> Data to examine:
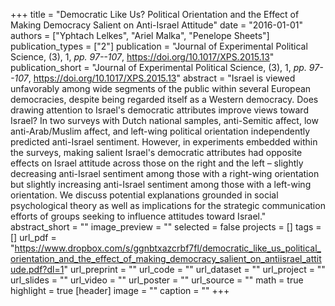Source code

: +++
title = "Democratic Like Us? Political Orientation and the Effect of Making Democracy Salient on Anti-Israel Attitude"
date = "2016-01-01"
authors = ["Yphtach Lelkes", "Ariel Malka", "Penelope Sheets"]
publication_types = ["2"]
publication = "Journal of Experimental Political Science, (3), 1, _pp. 97--107_, https://doi.org/10.1017/XPS.2015.13"
publication_short = "Journal of Experimental Political Science, (3), 1, _pp. 97--107_, https://doi.org/10.1017/XPS.2015.13"
abstract = "Israel is viewed unfavorably among wide segments of the public within several European democracies, despite being regarded itself as a Western democracy. Does drawing attention to Israel's democratic attributes improve views toward Israel? In two surveys with Dutch national samples, anti-Semitic affect, low anti-Arab/Muslim affect, and left-wing political orientation independently predicted anti-Israel sentiment. However, in experiments embedded within the surveys, making salient Israel's democratic attributes had opposite effects on Israel attitude across those on the right and the left – slightly decreasing anti-Israel sentiment among those with a right-wing orientation but slightly increasing anti-Israel sentiment among those with a left-wing orientation. We discuss potential explanations grounded in social psychological theory as well as implications for the strategic communication efforts of groups seeking to influence attitudes toward Israel."
abstract_short = ""
image_preview = ""
selected = false
projects = []
tags = []
url_pdf = "https://www.dropbox.com/s/ggnbtxazcrbf7fl/democratic_like_us_political_orientation_and_the_effect_of_making_democracy_salient_on_antiisrael_attitude.pdf?dl=1"
url_preprint = ""
url_code = ""
url_dataset = ""
url_project = ""
url_slides = ""
url_video = ""
url_poster = ""
url_source = ""
math = true
highlight = true
[header]
image = ""
caption = ""
+++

> What needs to be done: Provide the number of lines holding the word "Journal" within the material, without any other text.

> Response area: 2